Florida was ranked 47, according to the Corporation for Enterprise Development's most recent scorecard. Florida received a D grade for "financial assets and income," followed by a D for "business and jobs," a D for "housing and homeownership, a D for "health care," and a C for "education."
Even though many of my neighbors lost their homes to foreclosure and friends lost their jobs, we stepped away from the financial cliff by making radical changes to our budget.
Increasing my net worth
One of my goals during the recession was to increase our net worth. We wanted to have more assets than liabilities or debt. During the recession, we were underwater on our mortgage, owing more than our home was worth. We also had a car loan and credit card debt. The median net worth of people in Florida was $49,470 compared to the average net worth in the United States of $68,948. We increased our net worth by paying down our mortgage. We now have $30,000 of equity in our home, which counts on the "asset" side.
Talking to a debt collector
According to the opportunity scorecard, a major sign that a person is struggling financially is when a borrower is 30 to 60 days overdue on bills. The percentage of borrowers 90 or more days past due in Florida was 6.89 percent, compared to 4.33 percent in the United States.
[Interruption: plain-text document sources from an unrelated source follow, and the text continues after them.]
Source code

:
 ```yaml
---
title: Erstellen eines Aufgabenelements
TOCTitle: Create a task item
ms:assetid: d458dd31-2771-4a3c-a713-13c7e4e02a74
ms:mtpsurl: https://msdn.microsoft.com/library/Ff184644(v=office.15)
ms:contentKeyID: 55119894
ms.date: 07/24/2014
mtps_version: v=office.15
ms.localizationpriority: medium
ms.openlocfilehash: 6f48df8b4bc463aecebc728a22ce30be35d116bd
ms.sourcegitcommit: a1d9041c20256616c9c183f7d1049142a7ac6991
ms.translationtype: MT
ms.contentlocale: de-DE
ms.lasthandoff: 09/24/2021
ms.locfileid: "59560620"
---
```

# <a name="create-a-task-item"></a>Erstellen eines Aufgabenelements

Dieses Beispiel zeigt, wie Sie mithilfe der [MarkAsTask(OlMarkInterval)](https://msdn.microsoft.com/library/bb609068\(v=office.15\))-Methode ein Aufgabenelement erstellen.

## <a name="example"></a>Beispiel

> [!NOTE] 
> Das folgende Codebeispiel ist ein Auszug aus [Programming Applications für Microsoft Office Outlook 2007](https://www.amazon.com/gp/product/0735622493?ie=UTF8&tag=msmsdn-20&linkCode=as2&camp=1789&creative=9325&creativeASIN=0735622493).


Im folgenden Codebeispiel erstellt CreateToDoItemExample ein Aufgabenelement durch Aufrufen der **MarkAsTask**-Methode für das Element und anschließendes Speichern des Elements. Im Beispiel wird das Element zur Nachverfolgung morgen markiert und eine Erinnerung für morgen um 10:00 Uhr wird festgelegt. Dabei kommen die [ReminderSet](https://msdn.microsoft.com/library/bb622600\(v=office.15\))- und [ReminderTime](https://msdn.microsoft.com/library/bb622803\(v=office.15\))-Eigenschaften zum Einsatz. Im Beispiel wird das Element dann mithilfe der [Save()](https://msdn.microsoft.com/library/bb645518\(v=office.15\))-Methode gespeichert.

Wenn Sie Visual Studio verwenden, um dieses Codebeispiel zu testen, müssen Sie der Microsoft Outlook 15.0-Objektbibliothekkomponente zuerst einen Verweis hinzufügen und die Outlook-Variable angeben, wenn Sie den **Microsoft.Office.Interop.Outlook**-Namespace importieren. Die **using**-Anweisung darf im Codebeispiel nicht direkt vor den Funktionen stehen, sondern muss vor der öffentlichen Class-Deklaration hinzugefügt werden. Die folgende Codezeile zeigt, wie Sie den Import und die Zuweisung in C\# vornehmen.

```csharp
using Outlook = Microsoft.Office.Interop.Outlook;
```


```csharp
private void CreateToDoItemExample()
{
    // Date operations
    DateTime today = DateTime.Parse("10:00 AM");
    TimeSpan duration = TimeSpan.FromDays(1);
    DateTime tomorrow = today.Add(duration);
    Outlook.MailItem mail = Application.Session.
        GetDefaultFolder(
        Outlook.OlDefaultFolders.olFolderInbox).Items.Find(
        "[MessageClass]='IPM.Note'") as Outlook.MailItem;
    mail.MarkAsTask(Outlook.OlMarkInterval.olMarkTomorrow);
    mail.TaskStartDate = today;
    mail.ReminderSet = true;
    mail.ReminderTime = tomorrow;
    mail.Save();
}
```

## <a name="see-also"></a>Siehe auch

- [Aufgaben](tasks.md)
I changed things around by talking to a debt collector. I made the decision to take responsibility for my credit card debt. The scorecard showed the average total revolving debt in the U. S. about $10,000 and close to $12,000 for people living in Florida. We lived on just my husband's income until we could pay off all our credit card debt with my paychecks.
Saving for retirement
My husband and I decided to max out our Roth IRA accounts during the recession so that we could have a financial cushion. We like the fact that there are fewer restrictions on taking money out of a Roth IRA compared to a 401(k). During the recession, we had zero money in an emergency fund. By contributing to our Roth IRA accounts, we built up a retirement fund that could also serve as a backup emergency savings account.
According to DailyFinance, there are many signs that a person can be headed toward a financial meltdown. We turned our financial situation around by saving, avoiding overdraft fees, throwing away the bank "convenience checks," paying with cash, settling our accounts by talking to debt collectors and saving for retirement.